Just for fun, I made this contraption. Connected an old Sony laptop screen to an HDMI control board (Realtek 2660) and “voila” a 9″ LCD monitor for my Raspberry Pi.
A few more pics here.
The best part was the copious amounts of scotch tape to hold things together.
I created a programmer for the Realtek board, so I can swap the firmware with one that was suitable for this screen size.
My gracious “beta” customers returned their units, and I provided them updated devices with the “final” form factor.
This allowed me the opportunity to take a picture of the “beta” version of the CD-changer emulator unit.
You can see that the fiber-optic connector is a separate board. Initially, I designed it like that because I was planning to have a version for Jaguar cars as well as Mercedes-Benz cars. The only difference between them being the optical connector. It did tun that the Benz people are far less enthusiastic about the product, so I simplified the “final” board with the connector onboard.
In this version, the Raspberry Pi was on the side of the control board, and there is a whole lot of wires going around.
The final version was much more compact and easy to make.
I was very happy reaching this point. I was quite a few years of effort, but finally, here it is. Something I can offer to people – a useful product. A device which emulates the car CD-changer and lets you stream music from your phone via Bluetooth.
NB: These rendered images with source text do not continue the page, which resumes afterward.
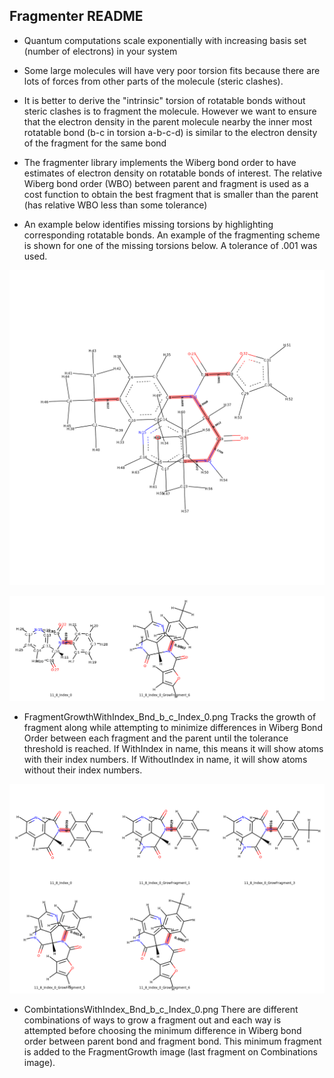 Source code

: ## Fragmenter README
* Quantum computations scale exponentially with increasing basis set (number of electrons) in your system
* Some large molecules will have very poor torsion fits because there are lots of forces from other parts 
  of the molecule (steric clashes). 
* It is better to derive the "intrinsic" torsion of rotatable bonds without steric clashes is to fragment the   molecule. However we want to ensure that the electron density in the parent molecule nearby the inner most    rotatable bond (b-c in torsion a-b-c-d) is similar to the electron density of the fragment for the same bond

* The fragmenter library implements the Wiberg bond order to have estimates of electron density on rotatable    bonds of interest. The relative Wiberg bond order (WBO) between parent and fragment is used as a cost         function to obtain the best fragment that is smaller than the parent (has relative WBO less than some tolerance)

* An example below identifies missing torsions by highlighting corresponding rotatable bonds. An example of the fragmenting scheme is shown for one of the missing torsions below. A tolerance of .001 was used.

![Example Molecule Image](Images/ml188.png)

![Fragment Growth Example Image](Images/FragmentGrowthWithIndex_Bnd_11-8_Index_0.png)

* FragmentGrowthWithIndex_Bnd_b_c_Index_0.png  Tracks the growth of fragment along while attempting to                                                       minimize differences in Wiberg Bond Order between each fragment                                               and the parent until the tolerance threshold is reached. If                                                   WithIndex in name, this means it will show atoms with their                                                   index numbers. If WithoutIndex in name, it will show atoms                                                    without their index numbers.



![Combinations Example Image](Images/CombinationsWithIndex_Bnd_11-8_Index_0.png)

* CombintationsWithIndex_Bnd_b_c_Index_0.png   There are different combinations of ways to grow a fragment out                                               and each way is attempted before choosing the minimum                                                         difference in Wiberg bond order between parent bond and                                                       fragment bond. This minimum fragment is added to the                                                          FragmentGrowth image (last fragment on Combinations image).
Following a short beta test period, this is the re-designed look of the CD-Changer emulator. The fiber-optic control board is now on top of the Raspberry Pi. You can see the fiber-optic transmitter glowing in red through the connector plastic housing.
The board says V3.0 because V1 was the “beta” device and V2 never saw the light of day. The board has the D2B controller OCC8001 as well as a Cypress ARM M0 micro-controller and finally power supply circuit.
Here are a few more pictures.
Naturally, I misspelled the URL on the board, should be iQury.us. Brain does not function as well as it once was I guess.
I could not locate any source to purchase the fiber-optic connector used in Jaguar cars, so I 3D printed one.
I managed to find an optical transmitter and receiver pair working at around 650nm wavelength. They were compatible with the signal in the car, so here it is optical connector replacement in all it’s glory.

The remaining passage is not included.